Try it: Each line below containing the word "isSorted" needs to be shown.

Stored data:
◇ ◇ ◇

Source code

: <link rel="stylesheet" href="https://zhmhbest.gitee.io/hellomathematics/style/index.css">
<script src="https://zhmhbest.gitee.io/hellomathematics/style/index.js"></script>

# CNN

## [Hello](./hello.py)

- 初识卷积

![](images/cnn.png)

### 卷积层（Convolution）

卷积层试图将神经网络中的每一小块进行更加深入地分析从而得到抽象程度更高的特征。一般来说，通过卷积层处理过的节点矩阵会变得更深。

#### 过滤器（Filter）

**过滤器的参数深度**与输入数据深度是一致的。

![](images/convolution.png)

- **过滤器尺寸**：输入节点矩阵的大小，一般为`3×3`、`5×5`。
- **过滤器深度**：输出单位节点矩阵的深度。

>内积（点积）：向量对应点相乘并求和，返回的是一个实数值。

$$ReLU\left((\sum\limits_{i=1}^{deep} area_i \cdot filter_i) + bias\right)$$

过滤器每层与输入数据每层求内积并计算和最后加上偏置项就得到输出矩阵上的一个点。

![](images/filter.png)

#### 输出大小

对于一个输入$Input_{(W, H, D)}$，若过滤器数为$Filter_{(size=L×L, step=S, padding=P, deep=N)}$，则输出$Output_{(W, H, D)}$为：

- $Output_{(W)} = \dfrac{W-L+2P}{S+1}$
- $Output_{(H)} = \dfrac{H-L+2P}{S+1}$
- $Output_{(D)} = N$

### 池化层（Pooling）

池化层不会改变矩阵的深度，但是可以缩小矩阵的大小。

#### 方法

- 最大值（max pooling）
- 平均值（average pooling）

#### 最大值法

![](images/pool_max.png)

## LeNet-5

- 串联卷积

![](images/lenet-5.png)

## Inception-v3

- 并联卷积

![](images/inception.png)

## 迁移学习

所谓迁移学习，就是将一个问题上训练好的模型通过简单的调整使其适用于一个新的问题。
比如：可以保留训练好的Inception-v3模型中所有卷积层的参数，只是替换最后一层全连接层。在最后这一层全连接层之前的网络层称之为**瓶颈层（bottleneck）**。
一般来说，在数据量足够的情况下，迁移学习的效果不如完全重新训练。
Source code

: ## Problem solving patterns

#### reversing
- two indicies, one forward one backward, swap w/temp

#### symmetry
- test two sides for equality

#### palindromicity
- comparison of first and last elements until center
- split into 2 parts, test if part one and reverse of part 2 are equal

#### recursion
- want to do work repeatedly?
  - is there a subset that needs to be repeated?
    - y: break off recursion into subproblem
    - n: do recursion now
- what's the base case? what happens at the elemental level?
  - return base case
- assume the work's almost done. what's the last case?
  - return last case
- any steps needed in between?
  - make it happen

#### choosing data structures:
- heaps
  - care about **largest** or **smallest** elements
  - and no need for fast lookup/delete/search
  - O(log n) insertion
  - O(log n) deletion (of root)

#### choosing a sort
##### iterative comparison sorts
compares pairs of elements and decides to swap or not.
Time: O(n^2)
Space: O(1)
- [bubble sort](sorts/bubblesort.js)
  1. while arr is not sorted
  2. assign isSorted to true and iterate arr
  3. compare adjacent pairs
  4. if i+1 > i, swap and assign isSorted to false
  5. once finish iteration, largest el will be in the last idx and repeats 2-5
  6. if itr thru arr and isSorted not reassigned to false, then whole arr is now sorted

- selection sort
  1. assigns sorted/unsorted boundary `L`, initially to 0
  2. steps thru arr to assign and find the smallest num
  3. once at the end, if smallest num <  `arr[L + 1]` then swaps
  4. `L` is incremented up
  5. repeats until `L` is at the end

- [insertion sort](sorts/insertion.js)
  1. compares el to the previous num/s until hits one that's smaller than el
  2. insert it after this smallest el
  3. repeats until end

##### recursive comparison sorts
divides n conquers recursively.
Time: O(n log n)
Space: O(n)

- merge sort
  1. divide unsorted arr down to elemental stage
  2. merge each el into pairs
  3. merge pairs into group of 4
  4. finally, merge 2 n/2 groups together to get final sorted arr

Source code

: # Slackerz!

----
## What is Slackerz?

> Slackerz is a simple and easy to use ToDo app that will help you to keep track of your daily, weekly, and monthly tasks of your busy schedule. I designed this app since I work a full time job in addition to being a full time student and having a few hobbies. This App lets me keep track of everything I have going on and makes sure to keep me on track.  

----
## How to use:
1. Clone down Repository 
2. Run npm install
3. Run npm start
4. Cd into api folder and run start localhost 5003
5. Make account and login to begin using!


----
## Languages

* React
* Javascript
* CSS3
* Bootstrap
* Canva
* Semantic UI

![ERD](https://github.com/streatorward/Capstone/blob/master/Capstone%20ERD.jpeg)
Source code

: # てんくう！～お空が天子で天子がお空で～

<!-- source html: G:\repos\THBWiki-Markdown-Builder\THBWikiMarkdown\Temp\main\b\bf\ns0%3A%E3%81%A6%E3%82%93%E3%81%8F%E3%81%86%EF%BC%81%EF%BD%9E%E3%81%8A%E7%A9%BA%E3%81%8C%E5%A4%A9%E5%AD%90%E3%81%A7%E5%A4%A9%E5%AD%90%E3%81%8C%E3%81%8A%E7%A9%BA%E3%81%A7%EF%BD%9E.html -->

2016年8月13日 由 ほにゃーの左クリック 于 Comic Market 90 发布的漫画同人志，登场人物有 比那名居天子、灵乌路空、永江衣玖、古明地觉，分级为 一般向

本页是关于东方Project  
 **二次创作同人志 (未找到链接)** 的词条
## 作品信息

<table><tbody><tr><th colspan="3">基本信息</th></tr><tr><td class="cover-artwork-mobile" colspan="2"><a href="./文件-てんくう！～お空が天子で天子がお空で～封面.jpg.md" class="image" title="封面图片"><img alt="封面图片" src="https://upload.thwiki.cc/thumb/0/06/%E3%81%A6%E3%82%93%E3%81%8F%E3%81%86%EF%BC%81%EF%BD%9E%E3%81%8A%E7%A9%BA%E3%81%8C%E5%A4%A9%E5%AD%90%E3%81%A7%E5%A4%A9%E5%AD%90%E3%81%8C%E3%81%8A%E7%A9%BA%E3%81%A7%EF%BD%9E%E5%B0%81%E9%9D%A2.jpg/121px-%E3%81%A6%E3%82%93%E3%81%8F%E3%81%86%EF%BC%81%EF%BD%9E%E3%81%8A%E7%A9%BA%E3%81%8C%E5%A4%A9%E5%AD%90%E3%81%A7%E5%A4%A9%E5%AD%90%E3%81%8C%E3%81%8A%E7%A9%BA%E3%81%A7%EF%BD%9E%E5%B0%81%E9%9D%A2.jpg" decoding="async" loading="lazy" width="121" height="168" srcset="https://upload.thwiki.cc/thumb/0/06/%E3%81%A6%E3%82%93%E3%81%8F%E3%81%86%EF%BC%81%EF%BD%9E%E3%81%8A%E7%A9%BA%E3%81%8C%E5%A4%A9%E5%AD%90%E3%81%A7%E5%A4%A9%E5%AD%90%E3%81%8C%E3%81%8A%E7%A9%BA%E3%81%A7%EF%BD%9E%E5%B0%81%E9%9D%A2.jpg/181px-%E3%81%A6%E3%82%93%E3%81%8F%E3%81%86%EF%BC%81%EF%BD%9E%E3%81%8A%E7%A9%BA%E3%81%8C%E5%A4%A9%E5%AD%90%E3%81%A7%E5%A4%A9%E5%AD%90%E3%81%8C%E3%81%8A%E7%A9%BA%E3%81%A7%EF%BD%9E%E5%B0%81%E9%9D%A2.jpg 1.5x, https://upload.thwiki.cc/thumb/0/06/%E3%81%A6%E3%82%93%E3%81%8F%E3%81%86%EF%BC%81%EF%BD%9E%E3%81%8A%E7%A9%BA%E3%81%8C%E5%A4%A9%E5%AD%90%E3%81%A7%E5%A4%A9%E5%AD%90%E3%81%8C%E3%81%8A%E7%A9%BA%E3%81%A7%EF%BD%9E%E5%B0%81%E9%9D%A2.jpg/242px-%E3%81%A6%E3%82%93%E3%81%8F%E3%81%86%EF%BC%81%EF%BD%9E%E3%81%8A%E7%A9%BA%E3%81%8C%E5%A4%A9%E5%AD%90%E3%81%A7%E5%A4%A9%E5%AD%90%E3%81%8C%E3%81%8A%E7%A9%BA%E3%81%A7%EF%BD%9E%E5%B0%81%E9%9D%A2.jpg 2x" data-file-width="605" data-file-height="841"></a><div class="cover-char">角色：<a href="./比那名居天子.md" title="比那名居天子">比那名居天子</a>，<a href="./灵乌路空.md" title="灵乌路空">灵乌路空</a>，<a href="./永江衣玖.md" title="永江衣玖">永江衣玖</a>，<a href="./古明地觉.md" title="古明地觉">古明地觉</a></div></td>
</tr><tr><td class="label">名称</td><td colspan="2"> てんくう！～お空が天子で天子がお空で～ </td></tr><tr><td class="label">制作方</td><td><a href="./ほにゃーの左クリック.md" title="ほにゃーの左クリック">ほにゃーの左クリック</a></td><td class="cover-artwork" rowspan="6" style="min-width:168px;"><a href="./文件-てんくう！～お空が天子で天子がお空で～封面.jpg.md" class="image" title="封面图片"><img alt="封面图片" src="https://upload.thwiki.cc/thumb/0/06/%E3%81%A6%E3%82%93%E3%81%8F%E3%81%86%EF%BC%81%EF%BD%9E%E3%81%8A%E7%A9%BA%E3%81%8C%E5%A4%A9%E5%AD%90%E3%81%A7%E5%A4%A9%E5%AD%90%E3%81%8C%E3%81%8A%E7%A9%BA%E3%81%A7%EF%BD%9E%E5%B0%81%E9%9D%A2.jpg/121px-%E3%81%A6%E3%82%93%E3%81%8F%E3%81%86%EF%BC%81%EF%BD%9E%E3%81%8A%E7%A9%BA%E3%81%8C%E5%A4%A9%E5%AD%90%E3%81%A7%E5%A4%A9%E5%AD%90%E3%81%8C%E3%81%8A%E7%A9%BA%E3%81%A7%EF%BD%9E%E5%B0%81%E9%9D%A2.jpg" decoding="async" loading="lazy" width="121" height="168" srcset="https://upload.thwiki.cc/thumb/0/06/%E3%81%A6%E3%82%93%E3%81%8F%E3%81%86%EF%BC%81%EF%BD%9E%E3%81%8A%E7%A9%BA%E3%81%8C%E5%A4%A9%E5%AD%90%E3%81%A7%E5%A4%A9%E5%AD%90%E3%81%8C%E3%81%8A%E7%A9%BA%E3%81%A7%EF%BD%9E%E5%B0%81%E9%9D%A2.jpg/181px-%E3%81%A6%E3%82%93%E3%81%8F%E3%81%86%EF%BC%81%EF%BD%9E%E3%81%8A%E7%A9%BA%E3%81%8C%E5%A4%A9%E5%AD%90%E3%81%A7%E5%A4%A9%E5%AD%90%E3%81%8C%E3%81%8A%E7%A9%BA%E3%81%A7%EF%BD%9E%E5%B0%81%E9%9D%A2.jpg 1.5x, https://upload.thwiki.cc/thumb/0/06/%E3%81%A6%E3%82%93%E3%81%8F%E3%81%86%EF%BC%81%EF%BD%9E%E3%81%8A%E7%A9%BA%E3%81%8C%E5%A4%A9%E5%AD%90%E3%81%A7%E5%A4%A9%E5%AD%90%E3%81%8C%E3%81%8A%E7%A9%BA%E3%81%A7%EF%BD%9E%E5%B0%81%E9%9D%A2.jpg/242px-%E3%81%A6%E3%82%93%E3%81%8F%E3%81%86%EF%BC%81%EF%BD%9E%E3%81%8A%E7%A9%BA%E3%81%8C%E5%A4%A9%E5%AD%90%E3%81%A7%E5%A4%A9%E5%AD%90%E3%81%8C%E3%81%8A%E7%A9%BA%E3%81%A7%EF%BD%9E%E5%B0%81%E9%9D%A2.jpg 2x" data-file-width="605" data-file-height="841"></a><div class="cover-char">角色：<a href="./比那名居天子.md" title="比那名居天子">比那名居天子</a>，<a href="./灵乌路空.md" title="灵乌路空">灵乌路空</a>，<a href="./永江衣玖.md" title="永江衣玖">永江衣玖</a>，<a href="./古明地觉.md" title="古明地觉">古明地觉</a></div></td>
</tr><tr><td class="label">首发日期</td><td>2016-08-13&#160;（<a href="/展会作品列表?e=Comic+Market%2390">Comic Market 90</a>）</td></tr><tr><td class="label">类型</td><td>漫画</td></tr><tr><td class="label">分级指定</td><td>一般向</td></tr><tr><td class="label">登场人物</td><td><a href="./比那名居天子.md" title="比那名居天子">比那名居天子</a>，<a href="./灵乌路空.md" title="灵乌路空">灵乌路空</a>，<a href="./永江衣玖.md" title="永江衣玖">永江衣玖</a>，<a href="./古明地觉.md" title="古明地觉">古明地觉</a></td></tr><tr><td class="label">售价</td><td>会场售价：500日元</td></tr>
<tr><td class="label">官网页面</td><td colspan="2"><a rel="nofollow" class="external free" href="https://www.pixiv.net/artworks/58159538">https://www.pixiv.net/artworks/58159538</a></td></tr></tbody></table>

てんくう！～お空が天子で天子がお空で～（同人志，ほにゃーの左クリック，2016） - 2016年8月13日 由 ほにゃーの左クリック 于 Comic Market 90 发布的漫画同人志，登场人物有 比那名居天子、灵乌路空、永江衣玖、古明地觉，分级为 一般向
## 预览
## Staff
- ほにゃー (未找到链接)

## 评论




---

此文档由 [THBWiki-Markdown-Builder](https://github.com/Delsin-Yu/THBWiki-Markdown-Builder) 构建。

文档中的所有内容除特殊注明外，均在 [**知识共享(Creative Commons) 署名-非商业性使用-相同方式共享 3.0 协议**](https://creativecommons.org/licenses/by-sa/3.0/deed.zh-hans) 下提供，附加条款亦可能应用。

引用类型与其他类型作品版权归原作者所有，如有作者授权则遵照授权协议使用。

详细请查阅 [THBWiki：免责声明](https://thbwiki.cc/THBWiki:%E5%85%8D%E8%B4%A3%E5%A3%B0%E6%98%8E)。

◇ ◇ ◇

Solution for this task:
  2. assign isSorted to true and iterate arr
  4. if i+1 > i, swap and assign isSorted to false
  6. if itr thru arr and isSorted not reassigned to false, then whole arr is now sorted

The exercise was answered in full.